[Work to complete] Keep every line in which "salt" occurs and drop the rest of the data.

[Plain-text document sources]
-- Opening Marker --
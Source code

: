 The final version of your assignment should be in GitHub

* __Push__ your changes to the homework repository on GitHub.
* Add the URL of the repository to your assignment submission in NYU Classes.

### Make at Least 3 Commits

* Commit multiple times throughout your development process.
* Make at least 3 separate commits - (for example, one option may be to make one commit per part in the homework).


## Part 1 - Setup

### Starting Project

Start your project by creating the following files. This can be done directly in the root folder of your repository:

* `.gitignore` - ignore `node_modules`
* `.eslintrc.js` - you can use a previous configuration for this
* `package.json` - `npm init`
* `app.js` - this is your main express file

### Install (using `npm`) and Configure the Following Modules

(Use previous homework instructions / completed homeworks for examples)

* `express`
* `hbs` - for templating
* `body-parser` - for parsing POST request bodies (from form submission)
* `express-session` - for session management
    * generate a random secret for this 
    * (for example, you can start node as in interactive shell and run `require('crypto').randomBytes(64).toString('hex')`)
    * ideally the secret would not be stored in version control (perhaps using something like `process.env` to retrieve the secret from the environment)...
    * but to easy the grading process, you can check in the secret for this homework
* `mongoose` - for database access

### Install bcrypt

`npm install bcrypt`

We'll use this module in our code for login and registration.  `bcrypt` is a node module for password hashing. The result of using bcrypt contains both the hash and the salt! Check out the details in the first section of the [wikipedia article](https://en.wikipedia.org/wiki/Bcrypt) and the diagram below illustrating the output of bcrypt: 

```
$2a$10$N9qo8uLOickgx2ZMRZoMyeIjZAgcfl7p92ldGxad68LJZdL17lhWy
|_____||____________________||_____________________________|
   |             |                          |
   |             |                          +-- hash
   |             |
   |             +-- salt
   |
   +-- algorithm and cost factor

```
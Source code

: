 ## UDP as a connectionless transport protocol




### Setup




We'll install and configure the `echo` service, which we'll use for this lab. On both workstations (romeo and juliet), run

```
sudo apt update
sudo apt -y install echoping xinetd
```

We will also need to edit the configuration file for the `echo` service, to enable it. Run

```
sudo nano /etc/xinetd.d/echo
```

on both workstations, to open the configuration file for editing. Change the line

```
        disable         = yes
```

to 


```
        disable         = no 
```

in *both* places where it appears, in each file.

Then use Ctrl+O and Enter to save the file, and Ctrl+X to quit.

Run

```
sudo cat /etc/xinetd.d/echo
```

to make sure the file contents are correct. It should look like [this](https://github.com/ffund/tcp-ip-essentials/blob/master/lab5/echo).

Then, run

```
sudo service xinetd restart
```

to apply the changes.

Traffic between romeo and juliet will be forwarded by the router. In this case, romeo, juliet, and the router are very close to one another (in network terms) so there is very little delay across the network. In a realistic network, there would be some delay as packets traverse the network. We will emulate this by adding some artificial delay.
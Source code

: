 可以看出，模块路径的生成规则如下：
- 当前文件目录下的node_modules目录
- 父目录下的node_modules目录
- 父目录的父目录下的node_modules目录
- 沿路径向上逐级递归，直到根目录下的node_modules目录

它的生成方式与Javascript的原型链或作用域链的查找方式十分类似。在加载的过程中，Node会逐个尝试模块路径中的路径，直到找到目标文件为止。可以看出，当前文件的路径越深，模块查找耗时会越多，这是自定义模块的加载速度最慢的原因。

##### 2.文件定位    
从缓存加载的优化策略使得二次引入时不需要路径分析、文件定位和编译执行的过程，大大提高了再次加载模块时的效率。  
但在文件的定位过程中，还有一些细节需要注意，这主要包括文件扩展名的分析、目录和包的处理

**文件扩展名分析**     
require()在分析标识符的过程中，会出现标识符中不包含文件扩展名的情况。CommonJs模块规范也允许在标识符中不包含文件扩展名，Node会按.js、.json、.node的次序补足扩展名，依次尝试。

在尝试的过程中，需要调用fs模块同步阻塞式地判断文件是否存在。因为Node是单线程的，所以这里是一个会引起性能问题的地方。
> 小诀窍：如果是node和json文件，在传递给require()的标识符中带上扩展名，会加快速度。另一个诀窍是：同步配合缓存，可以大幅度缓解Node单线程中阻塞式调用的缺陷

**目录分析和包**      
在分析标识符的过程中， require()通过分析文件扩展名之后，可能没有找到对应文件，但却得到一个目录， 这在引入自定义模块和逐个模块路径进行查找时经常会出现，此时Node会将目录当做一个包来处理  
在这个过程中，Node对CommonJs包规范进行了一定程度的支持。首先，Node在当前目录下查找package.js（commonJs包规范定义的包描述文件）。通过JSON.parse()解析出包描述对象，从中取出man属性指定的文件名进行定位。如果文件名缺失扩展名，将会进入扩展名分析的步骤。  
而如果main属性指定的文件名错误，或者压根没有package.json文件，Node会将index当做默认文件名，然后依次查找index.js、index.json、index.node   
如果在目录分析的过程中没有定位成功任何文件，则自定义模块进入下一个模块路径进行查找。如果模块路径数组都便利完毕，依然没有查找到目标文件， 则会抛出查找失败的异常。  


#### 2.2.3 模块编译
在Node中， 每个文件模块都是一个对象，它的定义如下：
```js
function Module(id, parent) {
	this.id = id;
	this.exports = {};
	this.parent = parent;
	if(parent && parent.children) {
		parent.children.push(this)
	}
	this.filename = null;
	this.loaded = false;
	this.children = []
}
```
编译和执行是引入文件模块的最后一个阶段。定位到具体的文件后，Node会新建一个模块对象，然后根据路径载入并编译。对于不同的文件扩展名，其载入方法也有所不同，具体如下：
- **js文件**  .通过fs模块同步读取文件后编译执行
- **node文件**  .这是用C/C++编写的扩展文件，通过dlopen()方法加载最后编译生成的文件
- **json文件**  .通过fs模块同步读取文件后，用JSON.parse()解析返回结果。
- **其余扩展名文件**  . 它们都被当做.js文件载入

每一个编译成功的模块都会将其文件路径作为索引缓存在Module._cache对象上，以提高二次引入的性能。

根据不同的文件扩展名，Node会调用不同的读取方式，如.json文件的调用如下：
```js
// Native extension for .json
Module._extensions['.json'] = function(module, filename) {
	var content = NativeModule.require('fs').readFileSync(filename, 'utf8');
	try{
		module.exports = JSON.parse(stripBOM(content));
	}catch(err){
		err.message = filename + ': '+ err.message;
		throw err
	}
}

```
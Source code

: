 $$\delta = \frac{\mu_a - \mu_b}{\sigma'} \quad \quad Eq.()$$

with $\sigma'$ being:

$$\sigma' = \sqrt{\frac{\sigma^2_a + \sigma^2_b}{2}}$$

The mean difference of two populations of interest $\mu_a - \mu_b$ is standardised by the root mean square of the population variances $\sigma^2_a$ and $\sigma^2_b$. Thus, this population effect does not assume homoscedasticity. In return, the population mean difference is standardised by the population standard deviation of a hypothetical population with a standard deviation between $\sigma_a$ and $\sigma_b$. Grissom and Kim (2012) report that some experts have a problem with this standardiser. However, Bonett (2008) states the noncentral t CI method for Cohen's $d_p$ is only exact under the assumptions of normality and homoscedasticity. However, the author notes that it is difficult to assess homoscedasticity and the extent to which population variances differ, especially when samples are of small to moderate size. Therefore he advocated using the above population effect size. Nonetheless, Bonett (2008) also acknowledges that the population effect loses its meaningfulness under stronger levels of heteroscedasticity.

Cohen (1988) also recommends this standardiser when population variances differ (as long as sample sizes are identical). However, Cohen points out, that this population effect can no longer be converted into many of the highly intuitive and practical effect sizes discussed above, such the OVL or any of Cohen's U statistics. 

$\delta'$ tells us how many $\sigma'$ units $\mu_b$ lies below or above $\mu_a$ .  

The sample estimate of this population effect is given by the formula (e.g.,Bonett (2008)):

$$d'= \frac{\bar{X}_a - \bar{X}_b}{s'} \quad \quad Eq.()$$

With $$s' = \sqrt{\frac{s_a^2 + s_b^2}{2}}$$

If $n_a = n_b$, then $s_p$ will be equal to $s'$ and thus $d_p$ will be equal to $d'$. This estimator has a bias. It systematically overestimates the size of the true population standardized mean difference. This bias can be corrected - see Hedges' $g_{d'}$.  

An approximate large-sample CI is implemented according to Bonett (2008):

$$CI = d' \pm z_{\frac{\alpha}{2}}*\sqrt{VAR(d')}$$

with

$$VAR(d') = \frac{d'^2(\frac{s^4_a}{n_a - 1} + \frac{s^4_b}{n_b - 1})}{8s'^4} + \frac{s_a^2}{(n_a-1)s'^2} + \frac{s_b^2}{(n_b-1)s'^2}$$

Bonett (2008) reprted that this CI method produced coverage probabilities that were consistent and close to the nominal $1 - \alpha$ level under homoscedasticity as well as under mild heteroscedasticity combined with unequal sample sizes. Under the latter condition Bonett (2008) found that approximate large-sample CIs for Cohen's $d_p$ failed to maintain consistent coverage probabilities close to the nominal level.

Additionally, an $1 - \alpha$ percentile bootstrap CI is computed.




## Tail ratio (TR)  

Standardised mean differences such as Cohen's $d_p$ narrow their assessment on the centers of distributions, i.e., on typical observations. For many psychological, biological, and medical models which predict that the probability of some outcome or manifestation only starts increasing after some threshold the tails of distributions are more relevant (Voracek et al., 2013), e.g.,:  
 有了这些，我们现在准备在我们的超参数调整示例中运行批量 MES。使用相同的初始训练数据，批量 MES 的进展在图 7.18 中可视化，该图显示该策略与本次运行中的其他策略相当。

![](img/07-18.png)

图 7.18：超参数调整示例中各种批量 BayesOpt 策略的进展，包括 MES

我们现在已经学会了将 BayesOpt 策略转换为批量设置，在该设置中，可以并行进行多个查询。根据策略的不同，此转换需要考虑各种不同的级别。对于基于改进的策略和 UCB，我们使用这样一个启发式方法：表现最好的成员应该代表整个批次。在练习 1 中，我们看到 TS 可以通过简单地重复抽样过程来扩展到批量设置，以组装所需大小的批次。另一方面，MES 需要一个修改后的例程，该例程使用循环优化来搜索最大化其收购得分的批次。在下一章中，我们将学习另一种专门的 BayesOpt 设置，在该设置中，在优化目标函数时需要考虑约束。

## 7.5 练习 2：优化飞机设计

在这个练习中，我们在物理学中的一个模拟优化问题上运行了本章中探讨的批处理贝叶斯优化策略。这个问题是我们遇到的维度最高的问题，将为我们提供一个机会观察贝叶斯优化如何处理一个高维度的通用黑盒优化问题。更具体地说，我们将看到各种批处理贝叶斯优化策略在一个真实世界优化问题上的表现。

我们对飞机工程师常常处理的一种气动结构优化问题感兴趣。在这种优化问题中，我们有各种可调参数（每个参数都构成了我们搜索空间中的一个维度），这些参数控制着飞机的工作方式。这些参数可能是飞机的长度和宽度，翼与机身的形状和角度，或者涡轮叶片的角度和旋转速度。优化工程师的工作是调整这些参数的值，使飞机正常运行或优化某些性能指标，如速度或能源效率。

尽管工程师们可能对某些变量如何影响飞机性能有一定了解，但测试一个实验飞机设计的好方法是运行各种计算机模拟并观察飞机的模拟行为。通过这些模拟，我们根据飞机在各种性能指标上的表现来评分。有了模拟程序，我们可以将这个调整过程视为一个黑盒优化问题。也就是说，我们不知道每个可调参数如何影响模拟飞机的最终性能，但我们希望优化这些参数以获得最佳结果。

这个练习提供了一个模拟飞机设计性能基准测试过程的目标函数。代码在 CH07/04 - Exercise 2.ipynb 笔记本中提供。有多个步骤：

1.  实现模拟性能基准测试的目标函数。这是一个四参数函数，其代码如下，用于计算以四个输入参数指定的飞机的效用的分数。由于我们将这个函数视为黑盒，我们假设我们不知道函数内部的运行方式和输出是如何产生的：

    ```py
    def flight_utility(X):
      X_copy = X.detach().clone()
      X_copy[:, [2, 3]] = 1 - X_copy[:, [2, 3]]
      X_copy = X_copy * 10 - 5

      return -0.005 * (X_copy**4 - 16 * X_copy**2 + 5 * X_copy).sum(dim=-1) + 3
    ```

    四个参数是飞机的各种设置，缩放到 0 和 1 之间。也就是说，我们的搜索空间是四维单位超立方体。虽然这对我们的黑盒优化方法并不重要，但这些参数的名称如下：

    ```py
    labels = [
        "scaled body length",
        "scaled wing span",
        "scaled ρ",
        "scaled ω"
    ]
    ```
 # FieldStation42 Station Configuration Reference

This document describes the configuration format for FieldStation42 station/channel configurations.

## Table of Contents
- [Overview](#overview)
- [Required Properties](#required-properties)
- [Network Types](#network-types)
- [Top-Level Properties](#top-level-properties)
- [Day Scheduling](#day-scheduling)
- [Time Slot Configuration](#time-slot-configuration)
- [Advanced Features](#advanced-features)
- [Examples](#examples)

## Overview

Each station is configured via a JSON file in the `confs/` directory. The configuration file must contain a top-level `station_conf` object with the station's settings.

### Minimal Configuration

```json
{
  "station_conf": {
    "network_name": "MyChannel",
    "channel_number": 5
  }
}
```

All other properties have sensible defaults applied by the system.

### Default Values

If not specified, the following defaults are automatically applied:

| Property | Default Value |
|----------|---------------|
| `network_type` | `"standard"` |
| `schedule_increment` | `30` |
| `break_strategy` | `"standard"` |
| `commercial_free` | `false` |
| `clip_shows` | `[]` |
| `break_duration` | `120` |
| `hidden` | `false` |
-- Closing Marker --
[Task response]
We'll use this module in our code for login and registration.  `bcrypt` is a node module for password hashing. The result of using bcrypt contains both the hash and the salt! Check out the details in the first section of the [wikipedia article](https://en.wikipedia.org/wiki/Bcrypt) and the diagram below illustrating the output of bcrypt: 
   |             +-- salt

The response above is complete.